Nasib berbeda dialami kakak beradik dari Pekanbaru, Rahmat Yulio Rafli dan Rahma Novita Febi. Rahmat lolos, tapi Rahma tidak.

Rahmat membatasi perayaan keberhasilan itu. Dia tak tega melihat adiknya yang menangis sedih. Juga ibunya yang turut menitikkan air mata.

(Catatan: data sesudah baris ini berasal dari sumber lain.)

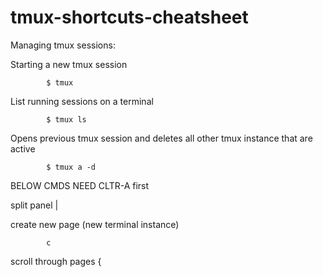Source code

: # tmux-shortcuts-cheatsheet

Managing tmux sessions:

Starting a new tmux session

			$ tmux

List running sessions on a terminal

			$ tmux ls

Opens previous tmux session and deletes all other tmux instance that are active

			$ tmux a -d

BELOW CMDS NEED CLTR-A first

split panel
			|

create new page (new terminal instance)

			c

scroll through pages
			{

Kesedihan itu memang tak bisa dihindarkan. Apalagi mereka sudah berjuang bersama-sama sejak audisi di Medan.

"Tadi saya hibur. Saya juga bilang masih ada waktu, berlatih lebih keras lagi," kata Rahmat.

Lagipula, Rahmat belum mau bersenang-senang. Sebab masih ada seleksi lanjutan, tes fisik besok dan karantina selama sepekan.

"Besok berusaha semaksimal mungkin saja. Semoga mendapatkan hasil terbaik," kata Rahmat.